## Your instructions
Below are the records; copy out every line that holds the word "page".

## Data records
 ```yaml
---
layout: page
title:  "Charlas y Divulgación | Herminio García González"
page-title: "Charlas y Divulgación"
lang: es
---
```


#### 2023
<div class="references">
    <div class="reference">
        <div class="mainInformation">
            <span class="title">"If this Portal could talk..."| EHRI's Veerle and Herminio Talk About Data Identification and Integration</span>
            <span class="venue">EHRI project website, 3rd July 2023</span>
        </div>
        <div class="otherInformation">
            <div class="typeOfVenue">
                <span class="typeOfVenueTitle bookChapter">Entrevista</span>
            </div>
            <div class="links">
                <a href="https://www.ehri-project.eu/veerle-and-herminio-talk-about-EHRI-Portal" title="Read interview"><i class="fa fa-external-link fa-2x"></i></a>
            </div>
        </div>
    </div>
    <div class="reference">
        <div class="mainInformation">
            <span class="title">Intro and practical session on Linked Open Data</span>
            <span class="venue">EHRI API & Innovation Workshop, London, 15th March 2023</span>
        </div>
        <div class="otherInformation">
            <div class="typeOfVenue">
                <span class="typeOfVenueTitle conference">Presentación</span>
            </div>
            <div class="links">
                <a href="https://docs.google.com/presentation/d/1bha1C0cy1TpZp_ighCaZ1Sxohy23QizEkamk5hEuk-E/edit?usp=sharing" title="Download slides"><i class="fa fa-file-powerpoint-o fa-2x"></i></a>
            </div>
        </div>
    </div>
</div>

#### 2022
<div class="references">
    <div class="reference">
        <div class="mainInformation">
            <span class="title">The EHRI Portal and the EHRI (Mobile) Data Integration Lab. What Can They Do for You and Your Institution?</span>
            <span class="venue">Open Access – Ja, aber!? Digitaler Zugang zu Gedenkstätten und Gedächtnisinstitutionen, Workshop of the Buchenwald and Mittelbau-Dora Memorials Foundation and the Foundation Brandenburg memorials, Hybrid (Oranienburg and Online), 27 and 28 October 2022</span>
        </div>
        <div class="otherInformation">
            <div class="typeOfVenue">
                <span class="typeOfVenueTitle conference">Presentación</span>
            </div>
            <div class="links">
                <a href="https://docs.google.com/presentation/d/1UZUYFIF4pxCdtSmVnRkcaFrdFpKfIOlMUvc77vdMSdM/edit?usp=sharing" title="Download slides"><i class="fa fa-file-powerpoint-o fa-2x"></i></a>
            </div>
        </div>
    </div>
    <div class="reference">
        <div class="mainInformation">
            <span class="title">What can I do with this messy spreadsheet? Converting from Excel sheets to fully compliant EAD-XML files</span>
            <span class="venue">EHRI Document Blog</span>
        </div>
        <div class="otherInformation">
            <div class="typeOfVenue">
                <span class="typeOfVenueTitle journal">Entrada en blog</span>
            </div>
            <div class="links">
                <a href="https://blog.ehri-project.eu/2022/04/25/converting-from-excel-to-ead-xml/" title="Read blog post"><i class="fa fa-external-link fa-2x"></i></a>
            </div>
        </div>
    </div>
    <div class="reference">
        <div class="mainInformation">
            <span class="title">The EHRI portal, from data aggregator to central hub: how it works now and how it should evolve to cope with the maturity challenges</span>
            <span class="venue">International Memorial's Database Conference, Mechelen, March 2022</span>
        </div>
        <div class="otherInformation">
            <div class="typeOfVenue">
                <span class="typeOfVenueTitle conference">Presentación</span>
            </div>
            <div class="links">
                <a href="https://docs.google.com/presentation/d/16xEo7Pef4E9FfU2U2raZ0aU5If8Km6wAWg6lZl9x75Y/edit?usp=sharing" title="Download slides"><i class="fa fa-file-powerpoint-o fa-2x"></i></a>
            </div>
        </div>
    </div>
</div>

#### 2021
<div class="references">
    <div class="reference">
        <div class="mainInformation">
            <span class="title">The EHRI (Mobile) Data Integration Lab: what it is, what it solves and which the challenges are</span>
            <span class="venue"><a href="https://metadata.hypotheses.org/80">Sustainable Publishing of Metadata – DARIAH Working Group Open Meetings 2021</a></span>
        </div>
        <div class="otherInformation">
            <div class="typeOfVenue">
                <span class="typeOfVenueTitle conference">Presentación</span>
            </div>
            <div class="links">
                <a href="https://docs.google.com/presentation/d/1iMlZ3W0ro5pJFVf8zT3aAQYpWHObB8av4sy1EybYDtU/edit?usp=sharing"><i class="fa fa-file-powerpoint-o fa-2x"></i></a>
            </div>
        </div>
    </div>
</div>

## Output of the task
layout: page
page-title: "Charlas y Divulgación"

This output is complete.